Oceania. Art in everyday life
Updated: Oct 26, 2018
In the beginning of his book, Sebastian Smee writes: ‘if you travel long distances to see single works of art, it’s unrealistically high hopes. You set out on the trip with the piety and anticipation of a pilgrim. And when you reach your destination and the longed-for encounter takes place, you feel obliged to whip up a level of excitement that justifies all the mental preparation, the time, the expense. It’s either that, or crashing anti-climax.’
It is not that I was aware of Oceanian art or that I googled the Oceania exhibition at the Royal Academy of Arts before going there. Just the idea somewhere back in my mind suggested that this exhibition could be huge, unique and unexpected. Especially, when so many great artists, including Pablo Picasso, Henry Moore, were inspired by the works from the world of the Pacific Ocean.
Two hundred and fifty years ago, in 1768, Lieutenant (later Captain) James Cook and his crew started their scientific expedition to explore the Southern Hemisphere. This was the first of Cook’s three voyages across the Pacific Ocean that was largely unknown to Europeans at the time. Cultural artefacts, specimens of intellectual curiosity were acquired by Cook and other early explorers, colonial officers as gifts or exchanged willingly. These days collaboration between museum ethnographers based in Europe and living in Pacific has opened new possibilities and better understanding of the different parts of the world including traditions and history. However, customary traditions and protocols of giving remain strict and powerfully alive in the Pacific region. Many of the major loans for ‘Oceania’ are accompanied by tribal elders who have been overseeing appropriate cultural protocols of these ancestral treasures when they are installed at the RA.
The exhibition is divided into three main topics.
- VOYAGING. Rooms, including geographical Introduction, Voyaging and Navigation, Expanding horizons, present the arts associated with ocean travel: decorated paddles, carved canoes, fishhooks.
- MAKING PLACE. Rooms of Place and community, Gods and ancestors, The spirit of the gift, and Performance and ceremony, show facades of ceremonial houses, masks, clothes, musical instruments and artworks dedicated to sacred sites where the natives might interact with god.
- ENCOUNTER. Rooms, including Encounter and empire, In pursuit of venus, and Memory, explore a dramatic new epoch of encounter between the Oceanic cultures and the Europeans. Although Europeans may have brought novel material, technologies, religions and ideas, they also brought diseases to which there was no natural resistance. Misunderstanding, violence and tragedy as well as sharing and mutual curiosity marked the age and people still have to tackle these issues these days, not mentioning the environmental degradation of the islands and the ocean.
The exhibition presents objects completely different from anything in Europe. While in this side of the world, traditions of philosophy and science flourish, there people are focused on their relationship to nature and they cherish the environment. It looks that everything is dedicated to nature with all the artworks made with extreme care and devotion. The art in everyday life and objects has a purpose to remind the history, and preserve the traditions in the worlds globalisation.

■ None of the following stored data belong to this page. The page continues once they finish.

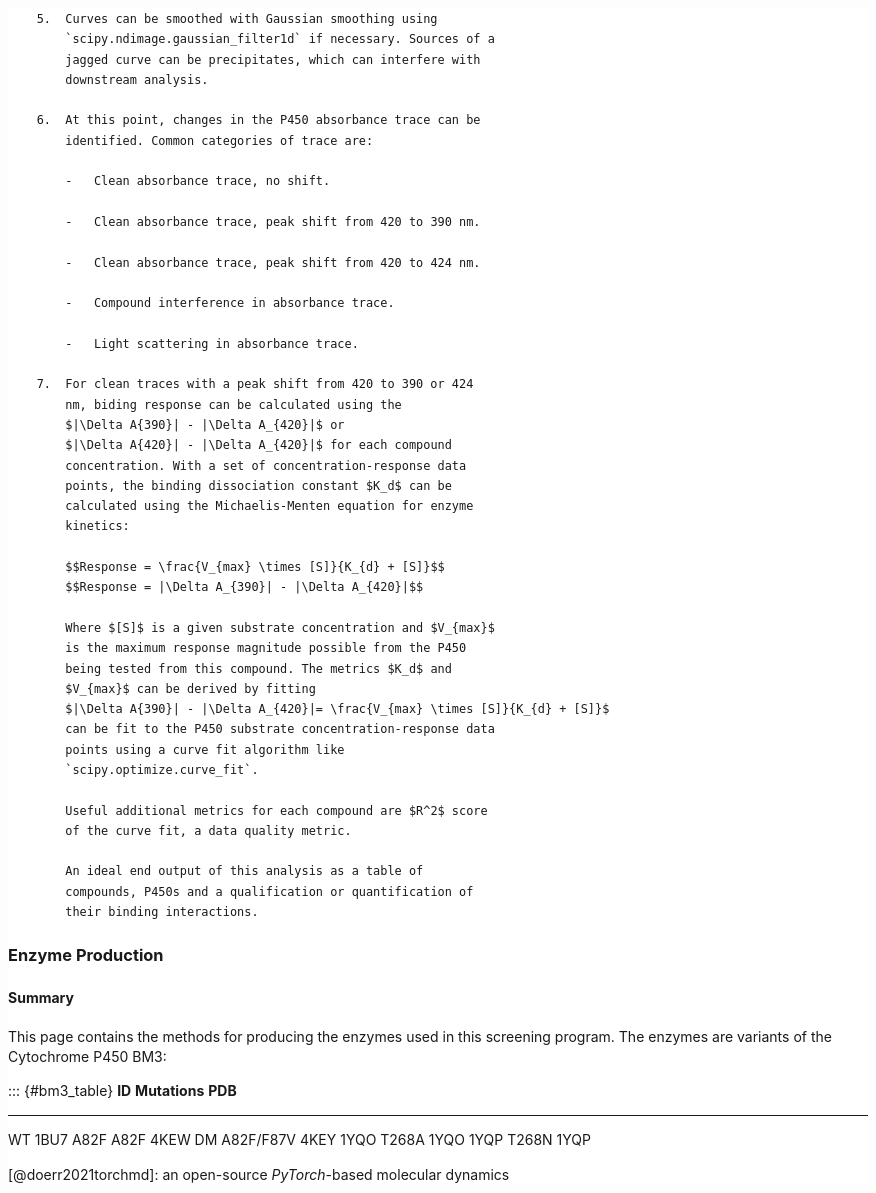         5.  Curves can be smoothed with Gaussian smoothing using
            `scipy.ndimage.gaussian_filter1d` if necessary. Sources of a
            jagged curve can be precipitates, which can interfere with
            downstream analysis.

        6.  At this point, changes in the P450 absorbance trace can be
            identified. Common categories of trace are:

            -   Clean absorbance trace, no shift.

            -   Clean absorbance trace, peak shift from 420 to 390 nm.

            -   Clean absorbance trace, peak shift from 420 to 424 nm.

            -   Compound interference in absorbance trace.

            -   Light scattering in absorbance trace.

        7.  For clean traces with a peak shift from 420 to 390 or 424
            nm, biding response can be calculated using the
            $|\Delta A{390}| - |\Delta A_{420}|$ or
            $|\Delta A{420}| - |\Delta A_{420}|$ for each compound
            concentration. With a set of concentration-response data
            points, the binding dissociation constant $K_d$ can be
            calculated using the Michaelis-Menten equation for enzyme
            kinetics:

            $$Response = \frac{V_{max} \times [S]}{K_{d} + [S]}$$
            $$Response = |\Delta A_{390}| - |\Delta A_{420}|$$

            Where $[S]$ is a given substrate concentration and $V_{max}$
            is the maximum response magnitude possible from the P450
            being tested from this compound. The metrics $K_d$ and
            $V_{max}$ can be derived by fitting
            $|\Delta A{390}| - |\Delta A_{420}|= \frac{V_{max} \times [S]}{K_{d} + [S]}$
            can be fit to the P450 substrate concentration-response data
            points using a curve fit algorithm like
            `scipy.optimize.curve_fit`.

            Useful additional metrics for each compound are $R^2$ score
            of the curve fit, a data quality metric.

            An ideal end output of this analysis as a table of
            compounds, P450s and a qualification or quantification of
            their binding interactions.

### Enzyme Production

#### Summary

This page contains the methods for producing the enzymes used in this
screening program. The enzymes are variants of the Cytochrome P450 BM3:

::: {#bm3_table}
  **ID**   **Mutations**   **PDB**
  -------- --------------- ---------
  WT                       1BU7
  A82F     A82F            4KEW
  DM       A82F/F87V       4KEY
  1YQO     T268A           1YQO
  1YQP     T268N           1YQP


[@doerr2021torchmd]: an open-source *PyTorch*-based molecular dynamics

The line between history/archaeology/anthropology museum and ‘Oceania’ at the RA completely disappears. However, the issue of history related exhibitions is that you have to have a background of any particular topic before entering. Then you support knowledge you already have. Otherwise, it is very difficult to catch ideas. You have to read notes what attract the attention from the objects.
In the first room a massive blue wave-looking fabric was hanging, and it was chilly, and water ripples were projected on the walls in other rooms, making me felt somewhere very close to water. But I missed the key artwork in the exhibition. I couldn’t find a proper postcard representing Oceania. Though, plenty of scarves, cushions (!) and jewellery are at the Gallery to buy. I doubt these goods are made by Pacific peoples or the money spent will be used for their support.

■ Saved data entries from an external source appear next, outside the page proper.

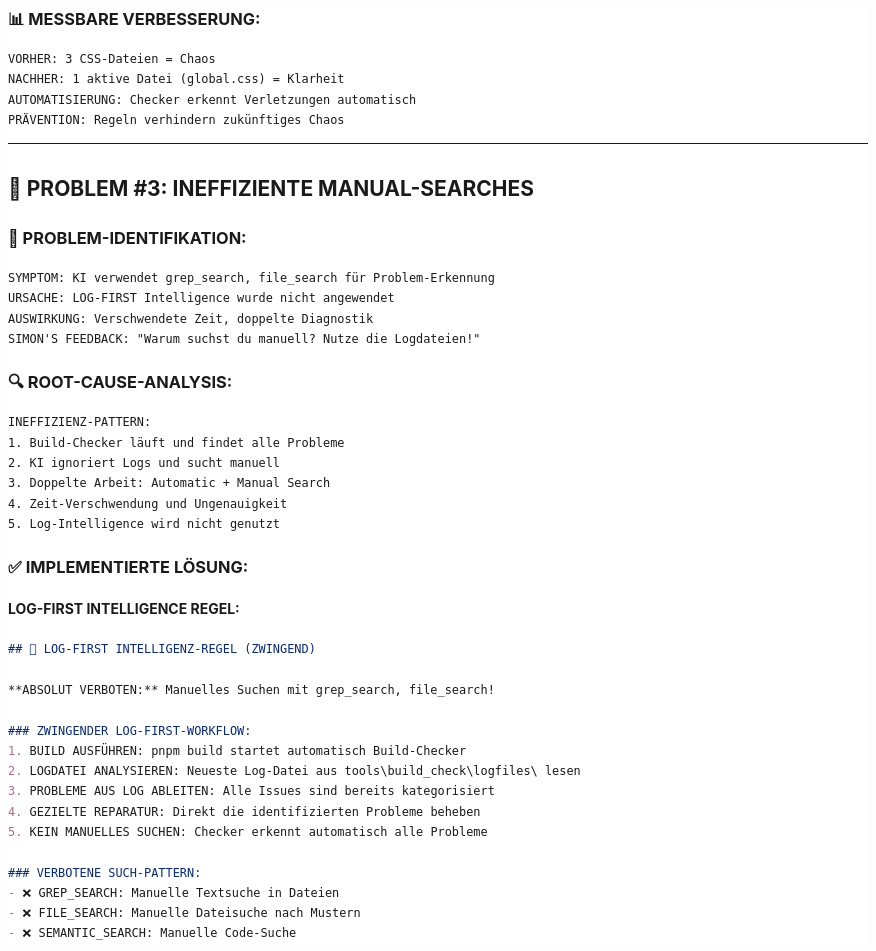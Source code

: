 ### **📊 MESSBARE VERBESSERUNG:**
```
VORHER: 3 CSS-Dateien = Chaos
NACHHER: 1 aktive Datei (global.css) = Klarheit
AUTOMATISIERUNG: Checker erkennt Verletzungen automatisch
PRÄVENTION: Regeln verhindern zukünftiges Chaos
```

---

## 🎯 PROBLEM #3: INEFFIZIENTE MANUAL-SEARCHES

### **🚨 PROBLEM-IDENTIFIKATION:**
```
SYMPTOM: KI verwendet grep_search, file_search für Problem-Erkennung
URSACHE: LOG-FIRST Intelligence wurde nicht angewendet
AUSWIRKUNG: Verschwendete Zeit, doppelte Diagnostik
SIMON'S FEEDBACK: "Warum suchst du manuell? Nutze die Logdateien!"
```

### **🔍 ROOT-CAUSE-ANALYSIS:**
```
INEFFIZIENZ-PATTERN:
1. Build-Checker läuft und findet alle Probleme
2. KI ignoriert Logs und sucht manuell
3. Doppelte Arbeit: Automatic + Manual Search
4. Zeit-Verschwendung und Ungenauigkeit
5. Log-Intelligence wird nicht genutzt
```

### **✅ IMPLEMENTIERTE LÖSUNG:**

#### **LOG-FIRST INTELLIGENCE REGEL:**
```markdown
## 🚨 LOG-FIRST INTELLIGENZ-REGEL (ZWINGEND)

**ABSOLUT VERBOTEN:** Manuelles Suchen mit grep_search, file_search!

### ZWINGENDER LOG-FIRST-WORKFLOW:
1. BUILD AUSFÜHREN: pnpm build startet automatisch Build-Checker
2. LOGDATEI ANALYSIEREN: Neueste Log-Datei aus tools\build_check\logfiles\ lesen
3. PROBLEME AUS LOG ABLEITEN: Alle Issues sind bereits kategorisiert
4. GEZIELTE REPARATUR: Direkt die identifizierten Probleme beheben
5. KEIN MANUELLES SUCHEN: Checker erkennt automatisch alle Probleme

### VERBOTENE SUCH-PATTERN:
- ❌ GREP_SEARCH: Manuelle Textsuche in Dateien
- ❌ FILE_SEARCH: Manuelle Dateisuche nach Mustern
- ❌ SEMANTIC_SEARCH: Manuelle Code-Suche
```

However, the curators did the thorough job of bringing different Oceanic artworks to one places from all over the world. A tremendous part of the work is done in representing the exhibition.
- watch the opening performances <the part almost in the middle of the video is really catchy!
The first meeting with Oceania left me with the idea that somewhere in thirty-hours flight there is completely different world. Sometimes knowing does not mean understanding. Thus, it would be wonderful to see Pacific art with all my senses.